Spurs were poor for most of this match and Roy Hodgson’s Crystal Palace had much the better chances to win it. Three times early in the second half, before Spurs scored, Palace should have taken the lead.
It was the unlikely figure of Paulo Gazzaniga, Spurs’ third-choice goalkeeper, here on debut, who stood in their way and kept Tottenham in the game.
Their hero, on a day when they needed one, was Heung Min Son. Starting in the absence of Dele Alli, he provided the game’s only moment of any quality, curling in the only goal after 64 minutes. Moussa Sissoko’s shot was half cleared out by Yohan Cabaye to Son on the edge of the box. With his first touch he trapped the ball with his right foot. With his second he bent a shot with his left, beyond the dive of Julian Speroni and into the far corner of the net.
It was the only way Spurs were going to score, something individually brilliant out of the blue. They had not been creating good chances all game, with Harry Kane unusually quiet and Christian Eriksen struggling to find space.
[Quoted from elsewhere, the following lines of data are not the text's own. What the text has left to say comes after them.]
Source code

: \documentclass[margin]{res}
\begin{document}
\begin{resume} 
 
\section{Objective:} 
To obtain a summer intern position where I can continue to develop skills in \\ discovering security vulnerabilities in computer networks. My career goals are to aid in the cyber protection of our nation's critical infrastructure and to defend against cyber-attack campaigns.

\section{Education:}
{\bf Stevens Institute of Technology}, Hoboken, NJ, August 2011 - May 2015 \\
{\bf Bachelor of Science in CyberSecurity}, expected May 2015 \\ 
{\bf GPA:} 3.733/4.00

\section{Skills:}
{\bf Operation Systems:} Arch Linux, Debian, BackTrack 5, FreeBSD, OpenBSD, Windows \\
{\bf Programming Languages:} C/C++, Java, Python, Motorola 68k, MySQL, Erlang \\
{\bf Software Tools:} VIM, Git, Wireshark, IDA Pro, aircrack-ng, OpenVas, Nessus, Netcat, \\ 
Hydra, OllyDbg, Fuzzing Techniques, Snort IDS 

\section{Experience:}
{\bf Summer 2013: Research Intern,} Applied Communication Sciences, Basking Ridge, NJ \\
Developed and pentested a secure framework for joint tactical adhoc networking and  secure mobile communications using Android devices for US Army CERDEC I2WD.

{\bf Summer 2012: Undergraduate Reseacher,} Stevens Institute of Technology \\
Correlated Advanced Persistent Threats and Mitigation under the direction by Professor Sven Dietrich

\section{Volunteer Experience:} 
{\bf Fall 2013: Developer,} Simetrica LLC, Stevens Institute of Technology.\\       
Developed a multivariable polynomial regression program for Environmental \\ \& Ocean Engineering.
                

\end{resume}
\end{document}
Hodgson’s two banks of four frustrated them and all of a sudden it felt like their first few games here at Wembley, where teams would show up, dig in, and Spurs would struggle to find a way round.
Once they had the goal though Spurs were safe enough and Son really should have had another, shooting into the side netting with eight minutes left after taking Jan Vertonghen’s pass. But it did not matter, and Spurs took their three points into the international break with them.
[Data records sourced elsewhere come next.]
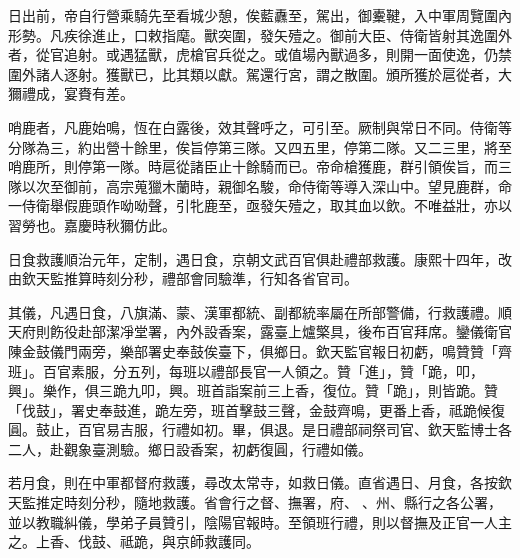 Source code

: \begin{pinyinscope}
日出前，帝自行營乘騎先至看城少憩，俟藍纛至，駕出，御櫜鞬，入中軍周覽圍內形勢。凡疾徐進止，口敕指麾。獸突圍，發矢殪之。御前大臣、侍衛皆射其逸圍外者，從官追射。或遇猛獸，虎槍官兵從之。或值場內獸過多，則開一面使逸，仍禁圍外諸人逐射。獲獸已，比其類以獻。駕還行宮，謂之散圍。頒所獲於扈從者，大獮禮成，宴賚有差。

哨鹿者，凡鹿始鳴，恆在白露後，效其聲呼之，可引至。厥制與常日不同。侍衛等分隊為三，約出營十餘里，俟旨停第三隊。又四五里，停第二隊。又二三里，將至哨鹿所，則停第一隊。時扈從諸臣止十餘騎而已。帝命槍獲鹿，群引領俟旨，而三隊以次至御前，高宗蒐獵木蘭時，親御名駿，命侍衛等導入深山中。望見鹿群，命一侍衛舉假鹿頭作呦呦聲，引牝鹿至，亟發矢殪之，取其血以飲。不唯益壯，亦以習勞也。嘉慶時秋獮仿此。

日食救護順治元年，定制，遇日食，京朝文武百官俱赴禮部救護。康熙十四年，改由欽天監推算時刻分秒，禮部會同驗準，行知各省官司。

其儀，凡遇日食，八旗滿、蒙、漢軍都統、副都統率屬在所部警備，行救護禮。順天府則飭役赴部潔凈堂署，內外設香案，露臺上爐檠具，後布百官拜席。鑾儀衛官陳金鼓儀門兩旁，樂部署史奉鼓俟臺下，俱鄉日。欽天監官報日初虧，鳴贊贊「齊班」。百官素服，分五列，每班以禮部長官一人領之。贊「進」，贊「跪，叩，興」。樂作，俱三跪九叩，興。班首詣案前三上香，復位。贊「跪」，則皆跪。贊「伐鼓」，署史奉鼓進，跪左旁，班首擊鼓三聲，金鼓齊鳴，更番上香，祗跪候復圓。鼓止，百官易吉服，行禮如初。畢，俱退。是日禮部祠祭司官、欽天監博士各二人，赴觀象臺測驗。鄉日設香案，初虧復圓，行禮如儀。

若月食，則在中軍都督府救護，尋改太常寺，如救日儀。直省遇日、月食，各按欽天監推定時刻分秒，隨地救護。省會行之督、撫署，府、、州、縣行之各公署，並以教職糾儀，學弟子員贊引，陰陽官報時。至領班行禮，則以督撫及正官一人主之。上香、伐鼓、祗跪，與京師救護同。


\end{pinyinscope}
The first half was as different from Wednesday night as it possibly could be. All the fire and fun of that evening had dissipated and been replaced by something far more tepid. Tottenham’s attack took on Palace’s defence but there were no real winners. Spurs were over-hitting passes, losing possession, and nothing they were trying came off.
It did not help that they were without many of the heroes of Wednesday. Dele Alli was out with a minor hamstring strain, Kieran Trippier was rested, and Hugo Lloris and Toby Alderweireld were absent too.
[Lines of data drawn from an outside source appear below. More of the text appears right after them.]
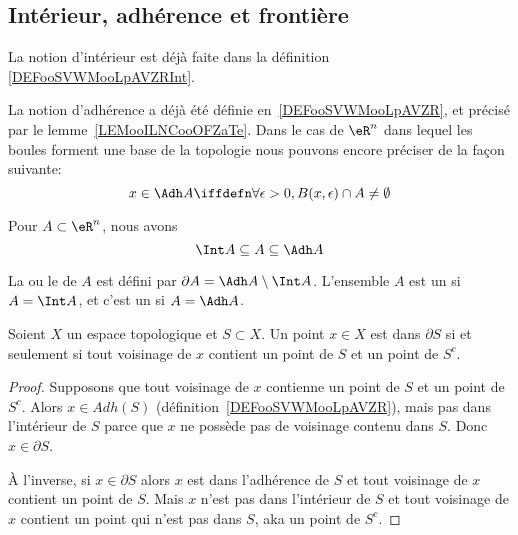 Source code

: \subsection{Intérieur, adhérence et frontière}

\begin{normaltext}
La notion d'intérieur est déjà faite dans la définition \ref{DEFooSVWMooLpAVZRInt}.

La notion d'adhérence a déjà été définie en~\ref{DEFooSVWMooLpAVZR}, et précisé par le lemme~\ref{LEMooILNCooOFZaTe}. Dans le cas de \( \eR^n\) dans lequel les boules forment une base de la topologie nous pouvons encore préciser de la façon suivante:
\begin{equation}
	x \in \Adh A \iffdefn \forall \epsilon > 0, B(x,\epsilon) \cap A \neq \emptyset
\end{equation}
\end{normaltext}

\begin{proposition}
Pour $A \subset \eR^n$, nous avons
\begin{equation*}
	\Int A \subseteq A  \subseteq \Adh A
\end{equation*}
\end{proposition}

\begin{definition}      \label{DEFooACVLooRwehTl}
  La  ou le  de $A$ est défini par $\partial A = \Adh A \setminus \Int A$. L'ensemble $A$ est un  si $A = \Int A$, et c'est un  si $A = \Adh A$.
\end{definition}

\begin{lemma}      \label{LEMooEUYEooYcUfKr}
    Soient \( X\) un espace topologique et \( S\subset X\). Un point \( x\in X\) est dans \( \partial S\) si et seulement si tout voisinage de \( x\) contient un point de \( S\) et un point de \( S^c\).
\end{lemma}

\begin{proof}
    Supposons que tout voisinage de \( x\) contienne un point de \( S\) et un point de \( S^c\). Alors \( x\in Adh(S)\) (définition~\ref{DEFooSVWMooLpAVZR}), mais pas dans l'intérieur de \( S\) parce que \( x\) ne possède pas de voisinage contenu dans \( S\). Donc \( x\in \partial S\).

    À l'inverse, si \( x\in\partial S\) alors \( x\) est dans l'adhérence de \( S\) et tout voisinage de \( x\) contient un point de \( S\). Mais \( x\) n'est pas dans l'intérieur de \( S\) et tout voisinage de \( x\) contient un point qui n'est pas dans \( S\), aka un point de \( S^c\).
\end{proof}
With Michel Vorm feeling a knee injury this morning following training yesterday, Gazzaniga was drafted in in goal. He spent last season at Rayo Vallecano in the Spanish second tier but here he was in the Premier League for the first time since he was Southampton’s stand-in.
Gazzaniga flapped at his first real chance when Palace crossed into the box, flattening Mamadou Sakho and not exactly inspiring confidence in his backline. Palace’s understandable approach was to sit deep, frustrate Spurs and hit them on the break.
And with the pace of Wilfried Zaha and Andros Townsend they had the tools to do that. They have looked abject at times this season but here, at least, they had a plan. On another day it would have worked.
At the start of the second half, before Son’s winner, Palace had two glaringly good chances on the break to take the lead, both coming from poor Serge Aurier passes. First Townsend broke down the left, unleashing a left-footed shot that Gazzaniga had to dive down to his left to tip away. Then the next time Aurier gifted Townsend the ball, he released Zaha who rounded Gazzaniga but dragged his shot wide.
When Gazzaniga had to save from Luka Milivojevic’s header from a corner, Spurs felt under more pressure than they had been all afternoon. An unlikely away win was there for Palace to take. But Son was sharper than any of them, and that was all Spurs needed.